04] Das Wirken der Eigenliebe, obschon an und für sich höchst ohnmächtig, tritt aber nur zu bald als ein Handeln auf, das da sogleich alles zerstören möchte, was ihm ungünstig in den selbstsüchtigen Weg treten möchte. Und dieses Benehmen ist eben die Leidenschaftlichkeit, die da in der Eigenliebe zuhause ist.

05] Daher, wie gesagt, muß jeder bei der Bildung seines Herzens sehr behutsam sein, ob dasselbe wohl mit wahrer Liebe oder ob mitunter auch mit kleinen Portionen von Eigenliebe genährt wird. - Und eben darauf mußt auch du, Mein liebes Töchterlein, recht sehr bedacht sein, so du ehestens den wahren Geburtstag deines Geistes erleben willst.
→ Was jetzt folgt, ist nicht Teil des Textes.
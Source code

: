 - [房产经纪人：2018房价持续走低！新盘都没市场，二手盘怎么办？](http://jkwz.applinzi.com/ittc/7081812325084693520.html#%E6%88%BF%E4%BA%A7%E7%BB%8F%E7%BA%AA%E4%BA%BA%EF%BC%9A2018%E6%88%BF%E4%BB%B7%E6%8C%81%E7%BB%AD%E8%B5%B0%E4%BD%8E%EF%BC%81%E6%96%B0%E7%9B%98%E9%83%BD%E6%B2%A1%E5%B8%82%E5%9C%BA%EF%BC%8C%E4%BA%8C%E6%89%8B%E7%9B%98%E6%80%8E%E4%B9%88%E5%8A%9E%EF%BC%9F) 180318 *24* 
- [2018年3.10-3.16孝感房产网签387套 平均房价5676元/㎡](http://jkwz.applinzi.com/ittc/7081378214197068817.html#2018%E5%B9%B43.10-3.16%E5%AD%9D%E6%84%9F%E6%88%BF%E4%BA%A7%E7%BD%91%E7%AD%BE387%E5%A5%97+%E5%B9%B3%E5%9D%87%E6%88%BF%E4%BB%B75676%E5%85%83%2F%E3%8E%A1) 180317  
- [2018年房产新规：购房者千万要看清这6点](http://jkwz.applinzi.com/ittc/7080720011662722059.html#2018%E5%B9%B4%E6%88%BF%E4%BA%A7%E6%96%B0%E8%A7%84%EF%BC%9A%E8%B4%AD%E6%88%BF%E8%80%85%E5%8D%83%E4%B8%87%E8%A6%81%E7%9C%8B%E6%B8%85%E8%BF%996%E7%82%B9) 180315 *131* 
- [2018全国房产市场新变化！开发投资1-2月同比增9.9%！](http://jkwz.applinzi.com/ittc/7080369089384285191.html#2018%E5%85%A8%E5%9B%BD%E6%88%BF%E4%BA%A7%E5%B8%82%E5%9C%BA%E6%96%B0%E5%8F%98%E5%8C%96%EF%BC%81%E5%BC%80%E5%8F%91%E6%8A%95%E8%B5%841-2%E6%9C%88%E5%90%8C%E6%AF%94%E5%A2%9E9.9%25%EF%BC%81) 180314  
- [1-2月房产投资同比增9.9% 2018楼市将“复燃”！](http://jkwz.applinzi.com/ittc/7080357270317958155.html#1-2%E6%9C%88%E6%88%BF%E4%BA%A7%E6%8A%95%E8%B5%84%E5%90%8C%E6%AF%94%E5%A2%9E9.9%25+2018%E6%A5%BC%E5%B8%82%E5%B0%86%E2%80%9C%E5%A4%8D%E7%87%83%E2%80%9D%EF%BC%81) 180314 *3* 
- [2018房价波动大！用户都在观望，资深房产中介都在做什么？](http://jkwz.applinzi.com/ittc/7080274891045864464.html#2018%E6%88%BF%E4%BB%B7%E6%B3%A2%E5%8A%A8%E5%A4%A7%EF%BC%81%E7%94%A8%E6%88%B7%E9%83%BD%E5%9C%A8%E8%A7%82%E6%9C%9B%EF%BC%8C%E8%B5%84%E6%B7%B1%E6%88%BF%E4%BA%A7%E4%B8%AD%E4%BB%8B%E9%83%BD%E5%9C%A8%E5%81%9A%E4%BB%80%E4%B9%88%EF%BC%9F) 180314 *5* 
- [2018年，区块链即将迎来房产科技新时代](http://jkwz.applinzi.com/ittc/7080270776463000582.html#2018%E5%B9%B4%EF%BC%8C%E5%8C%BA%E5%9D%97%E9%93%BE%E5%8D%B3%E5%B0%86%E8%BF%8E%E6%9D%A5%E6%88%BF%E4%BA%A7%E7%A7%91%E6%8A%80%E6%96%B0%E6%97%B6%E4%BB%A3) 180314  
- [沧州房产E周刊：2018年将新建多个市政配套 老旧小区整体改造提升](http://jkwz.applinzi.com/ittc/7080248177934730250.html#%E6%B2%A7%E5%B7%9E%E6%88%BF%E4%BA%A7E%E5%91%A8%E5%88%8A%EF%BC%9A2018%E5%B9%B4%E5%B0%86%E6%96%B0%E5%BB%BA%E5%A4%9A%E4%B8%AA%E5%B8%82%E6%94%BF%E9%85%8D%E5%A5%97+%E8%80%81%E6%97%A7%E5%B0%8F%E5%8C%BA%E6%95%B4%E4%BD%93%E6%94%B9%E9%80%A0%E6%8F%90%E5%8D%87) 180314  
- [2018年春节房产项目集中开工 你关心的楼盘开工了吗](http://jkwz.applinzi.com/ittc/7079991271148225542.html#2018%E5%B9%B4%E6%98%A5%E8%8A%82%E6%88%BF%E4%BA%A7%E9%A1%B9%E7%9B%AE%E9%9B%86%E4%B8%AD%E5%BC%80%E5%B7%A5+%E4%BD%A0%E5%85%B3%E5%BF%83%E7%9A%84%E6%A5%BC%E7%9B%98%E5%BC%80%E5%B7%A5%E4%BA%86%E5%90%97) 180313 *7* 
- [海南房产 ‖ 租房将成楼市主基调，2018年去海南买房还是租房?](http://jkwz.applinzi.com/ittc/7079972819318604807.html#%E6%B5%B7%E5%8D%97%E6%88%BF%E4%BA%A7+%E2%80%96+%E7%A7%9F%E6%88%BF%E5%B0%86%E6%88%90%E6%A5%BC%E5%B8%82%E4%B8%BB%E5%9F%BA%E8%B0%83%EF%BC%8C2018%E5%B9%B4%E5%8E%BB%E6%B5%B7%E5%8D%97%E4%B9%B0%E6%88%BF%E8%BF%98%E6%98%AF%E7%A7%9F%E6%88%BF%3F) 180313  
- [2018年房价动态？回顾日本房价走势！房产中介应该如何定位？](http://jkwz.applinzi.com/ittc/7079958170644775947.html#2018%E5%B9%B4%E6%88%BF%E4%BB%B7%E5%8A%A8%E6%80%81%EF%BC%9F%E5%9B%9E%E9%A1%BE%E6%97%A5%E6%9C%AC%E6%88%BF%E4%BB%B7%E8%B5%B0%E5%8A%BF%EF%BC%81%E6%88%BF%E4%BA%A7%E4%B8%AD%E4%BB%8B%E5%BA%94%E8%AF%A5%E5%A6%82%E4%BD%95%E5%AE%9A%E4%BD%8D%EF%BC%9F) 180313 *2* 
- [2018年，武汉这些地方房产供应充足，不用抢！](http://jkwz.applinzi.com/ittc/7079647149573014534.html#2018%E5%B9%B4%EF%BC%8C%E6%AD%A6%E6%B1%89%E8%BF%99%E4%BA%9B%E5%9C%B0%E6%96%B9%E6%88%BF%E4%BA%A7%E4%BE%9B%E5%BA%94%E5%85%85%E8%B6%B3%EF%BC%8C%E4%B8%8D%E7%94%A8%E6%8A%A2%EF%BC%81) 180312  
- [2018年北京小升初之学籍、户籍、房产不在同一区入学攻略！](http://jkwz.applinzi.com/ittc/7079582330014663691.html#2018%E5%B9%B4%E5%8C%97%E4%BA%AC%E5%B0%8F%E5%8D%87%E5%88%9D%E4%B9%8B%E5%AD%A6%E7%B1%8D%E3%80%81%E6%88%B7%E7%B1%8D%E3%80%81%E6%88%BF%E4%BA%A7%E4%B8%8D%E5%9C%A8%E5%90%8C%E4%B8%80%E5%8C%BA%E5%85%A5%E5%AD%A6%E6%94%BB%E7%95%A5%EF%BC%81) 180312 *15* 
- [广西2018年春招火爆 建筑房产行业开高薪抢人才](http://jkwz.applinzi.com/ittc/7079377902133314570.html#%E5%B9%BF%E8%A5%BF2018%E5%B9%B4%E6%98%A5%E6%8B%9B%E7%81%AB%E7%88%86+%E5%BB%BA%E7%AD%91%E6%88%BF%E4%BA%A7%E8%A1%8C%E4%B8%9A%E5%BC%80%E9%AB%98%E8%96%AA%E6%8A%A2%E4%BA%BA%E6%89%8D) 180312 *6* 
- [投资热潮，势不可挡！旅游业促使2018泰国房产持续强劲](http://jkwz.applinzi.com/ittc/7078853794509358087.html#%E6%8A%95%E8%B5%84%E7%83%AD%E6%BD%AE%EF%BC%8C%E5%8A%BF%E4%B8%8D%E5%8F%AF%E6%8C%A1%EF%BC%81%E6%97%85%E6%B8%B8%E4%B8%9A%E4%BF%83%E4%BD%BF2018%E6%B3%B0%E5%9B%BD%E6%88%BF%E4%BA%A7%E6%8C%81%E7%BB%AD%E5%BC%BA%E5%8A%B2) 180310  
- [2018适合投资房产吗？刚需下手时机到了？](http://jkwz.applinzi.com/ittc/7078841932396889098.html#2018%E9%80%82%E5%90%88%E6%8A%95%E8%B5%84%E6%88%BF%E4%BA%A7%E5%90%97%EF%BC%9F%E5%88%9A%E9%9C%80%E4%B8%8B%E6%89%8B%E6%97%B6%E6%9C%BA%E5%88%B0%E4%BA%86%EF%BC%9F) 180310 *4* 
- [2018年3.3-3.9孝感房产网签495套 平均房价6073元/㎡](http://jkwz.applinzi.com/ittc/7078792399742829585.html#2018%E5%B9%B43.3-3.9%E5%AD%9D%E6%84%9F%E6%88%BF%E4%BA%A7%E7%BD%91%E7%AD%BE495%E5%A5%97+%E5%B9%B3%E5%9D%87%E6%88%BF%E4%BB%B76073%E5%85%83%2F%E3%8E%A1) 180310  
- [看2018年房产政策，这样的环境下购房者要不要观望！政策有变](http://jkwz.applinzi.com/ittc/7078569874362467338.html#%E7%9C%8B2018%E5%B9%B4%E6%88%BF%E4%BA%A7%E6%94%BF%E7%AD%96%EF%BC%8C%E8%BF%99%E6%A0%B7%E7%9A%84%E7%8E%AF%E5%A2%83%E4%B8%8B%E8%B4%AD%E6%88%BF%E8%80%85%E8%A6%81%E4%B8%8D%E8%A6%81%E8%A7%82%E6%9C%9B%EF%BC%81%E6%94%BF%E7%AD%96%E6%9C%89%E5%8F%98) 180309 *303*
06] Siehe, Menschenliebe ist wohl gut und recht, wenn man die Menschen liebt, weil sie Menschen sind, und nicht Unterschiede macht - außer insofern, ob jemand zufolge seines geistigen Standpunktes Mir näher oder ferner ist. Denn da ist ein Unterschied gerecht. Es kann ja niemand zwei Herren dienen, d.h. einem guten und einem schlechten zugleich! - Aber irgendeine aus weltlichen Gründen entstandene Bevorzugung wegen gewisser weltlicher Würden und Werte des Menschen ist schon Eigenliebe, weil das Herz darin am Ende, wenn schon ganz heimlich, aber dennoch sicher seine eigene Erhöhung sucht. Und wo ein solches Bestreben, wenn auch noch so leise, sich kundgibt, da ist schon nicht mehr die Demut, sondern ein in solcher Liebe versteckter Hochmut die Triebfeder der sittlichen Bewegung des Herzens.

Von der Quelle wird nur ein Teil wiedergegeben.